Take the new Governor Thomas Johnson Memorial Bridge across the river, well-marked-off Rte. 4 below Hollywood, and turn right off the bridge for the museum. You can't miss it because of Drum Point Lighthouse, clearly visible from the road and looking for all the world like a cozy cottage on stilts.
In the year before the bridge, Solomons was an isolated community of watermen and farmers at the tip of the peninsula. At one time its school bus was a boat, the old James Aubrey, which chugged along the shoreline daily collecting students for the high school. The door beyond the museum lobby celebrates this old boat, with a recreation of her hull complete with port and starboard lights still hanging.
The history of oystering in the bay is all laid out here, a tale of an industry sadly diminished from the old days when the J.C. Lore oyster packing house was a mainstay of the community economy.
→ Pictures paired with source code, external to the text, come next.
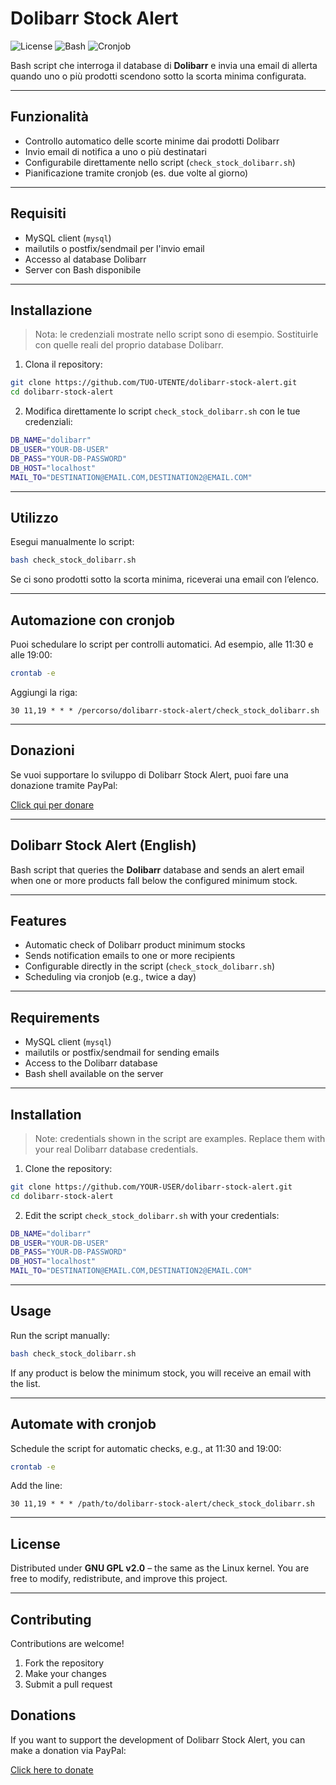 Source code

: # Dolibarr Stock Alert

![License](https://img.shields.io/badge/License-GPL%20v2-blue)
![Bash](https://img.shields.io/badge/Script-Bash-orange)
![Cronjob](https://img.shields.io/badge/Cronjob-Scheduled-brightgreen)

Bash script che interroga il database di **Dolibarr** e invia una email di allerta quando uno o più prodotti scendono sotto la scorta minima configurata.

---

## Funzionalità

* Controllo automatico delle scorte minime dai prodotti Dolibarr
* Invio email di notifica a uno o più destinatari
* Configurabile direttamente nello script (`check_stock_dolibarr.sh`)
* Pianificazione tramite cronjob (es. due volte al giorno)

---

## Requisiti

* MySQL client (`mysql`)
* mailutils o postfix/sendmail per l'invio email
* Accesso al database Dolibarr
* Server con Bash disponibile

---

## Installazione

> Nota: le credenziali mostrate nello script sono di esempio. Sostituirle con quelle reali del proprio database Dolibarr.

1. Clona il repository:

```bash
git clone https://github.com/TUO-UTENTE/dolibarr-stock-alert.git
cd dolibarr-stock-alert
```

2. Modifica direttamente lo script `check_stock_dolibarr.sh` con le tue credenziali:

```bash
DB_NAME="dolibarr"
DB_USER="YOUR-DB-USER"
DB_PASS="YOUR-DB-PASSWORD"
DB_HOST="localhost"
MAIL_TO="DESTINATION@EMAIL.COM,DESTINATION2@EMAIL.COM"
```

---

## Utilizzo

Esegui manualmente lo script:

```bash
bash check_stock_dolibarr.sh
```

Se ci sono prodotti sotto la scorta minima, riceverai una email con l’elenco.

---

## Automazione con cronjob

Puoi schedulare lo script per controlli automatici. Ad esempio, alle 11:30 e alle 19:00:

```bash
crontab -e
```

Aggiungi la riga:

```cron
30 11,19 * * * /percorso/dolibarr-stock-alert/check_stock_dolibarr.sh
```

---
## Donazioni

Se vuoi supportare lo sviluppo di Dolibarr Stock Alert, puoi fare una donazione tramite PayPal:

[Click qui per donare](https://www.paypal.com/donate/?hosted_button_id=VPSS3AQBPAVAS)

---

## Dolibarr Stock Alert (English)

Bash script that queries the **Dolibarr** database and sends an alert email when one or more products fall below the configured minimum stock.

---

## Features

* Automatic check of Dolibarr product minimum stocks
* Sends notification emails to one or more recipients
* Configurable directly in the script (`check_stock_dolibarr.sh`)
* Scheduling via cronjob (e.g., twice a day)

---

## Requirements

* MySQL client (`mysql`)
* mailutils or postfix/sendmail for sending emails
* Access to the Dolibarr database
* Bash shell available on the server

---

## Installation

> Note: credentials shown in the script are examples. Replace them with your real Dolibarr database credentials.

1. Clone the repository:

```bash
git clone https://github.com/YOUR-USER/dolibarr-stock-alert.git
cd dolibarr-stock-alert
```

2. Edit the script `check_stock_dolibarr.sh` with your credentials:

```bash
DB_NAME="dolibarr"
DB_USER="YOUR-DB-USER"
DB_PASS="YOUR-DB-PASSWORD"
DB_HOST="localhost"
MAIL_TO="DESTINATION@EMAIL.COM,DESTINATION2@EMAIL.COM"
```

---

## Usage

Run the script manually:

```bash
bash check_stock_dolibarr.sh
```

If any product is below the minimum stock, you will receive an email with the list.

---

## Automate with cronjob

Schedule the script for automatic checks, e.g., at 11:30 and 19:00:

```bash
crontab -e
```

Add the line:

```cron
30 11,19 * * * /path/to/dolibarr-stock-alert/check_stock_dolibarr.sh
```

---

## License

Distributed under **GNU GPL v2.0** – the same as the Linux kernel.
You are free to modify, redistribute, and improve this project.

---

## Contributing

Contributions are welcome!

1. Fork the repository
2. Make your changes
3. Submit a pull request

## Donations

If you want to support the development of Dolibarr Stock Alert, you can make a donation via PayPal:

[Click here to donate](https://www.paypal.com/donate/?hosted_button_id=VPSS3AQBPAVAS)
The museum has plans to restore and re-create the old outfit, but in the meantime you can study the progression of harvesting from the old hand tongs to the automatic dredge, which is now outlawed in Maryland except on Monday and Tuesday. You can also study crabbing methods and the models of old schooners, skipjacks and bugeyes. And you get introuduced to many of the marine inhabitants of the bay, not very unlike those who lived there 20,000 years ago.
They say the ghost of a young girl inhabits the cupola of the lighthouse, keeping company with the lens upstairs and occasionally opening doors that were left locked the night before. If so, it must get windy and lonely up there, and noisy when the 1,400-pound bell rings, which it does occasionally for the edification of visiting school children. This crew-type lighthouse is one of only three such cottage types remaining on the bay, and you can see a six-minute film devoted to the monumental job of moving it here to the museum from its original location at Drum Point.
One of the very nicest things you can do in Solomons is to take the river cruise in the Wm. B. Tennison. She's a bugeye whose bottom was built from only nine mammoth logs, somewhat in the fashion of a dugout canoe, though she has a comfortable super-structure and an awning to keep the sun off of part of the deck. She steams out to the bridge at 2 p.m. for an hour's ride each Saturday and Sunday, and nothing could be more pleasant than watching the shoreline slip slowly by as she moves out like a respectable mother hen among the fly-by-night small pleasure craft.
A representative from the museum goes along to answer questions and point out the osprey nest where a feathered brood of youngsters is being fledged. The nest looks like an untidy pile of sticks thrown into the channel marker where it is perched, but the mother looks down with enormous dignity on curious passersby. The departure is from the museum dock and, if you want a three-hour trip, you can get that later in the day.
The big treat of a southern Maryland adventure is of course the fish, which has to be as fresh as any you will ever find. Pier I is close by the lighthouse and the dock, and serves every variety of finny fare in a nice dining room overlooking the estuary. You can eat your soft-shelled crab and watch a family of geese making their way across the water in hopes of a handout, mother and father convoying the goslings with sober solicitude. The mallards here are as greedy as city pigeons and swarm around the harbor police when its crew docks for a restorative cup of coffee.
If you have time, stop on Saturday morning on the way down at the Farmers' Market at New Market on Rte. 5, just north of Mechanicsville. This is the most wonderful hodgepodge of kitch, antiques and produce imaginable, where you can buy anything from fresh-churned Amish butter to a larger-than-life plastic bust of Elvis Presley. You can also eat broiled pigs' feet and cornbread, or browse among the quite large selection of golden oak furniture, Victorian drawings of children and kittens, old shoes, pressed glass, cast-off clothing and junk.
P.S. You'll know you've left the city behind when you see that the High's down the road from the market features live bait.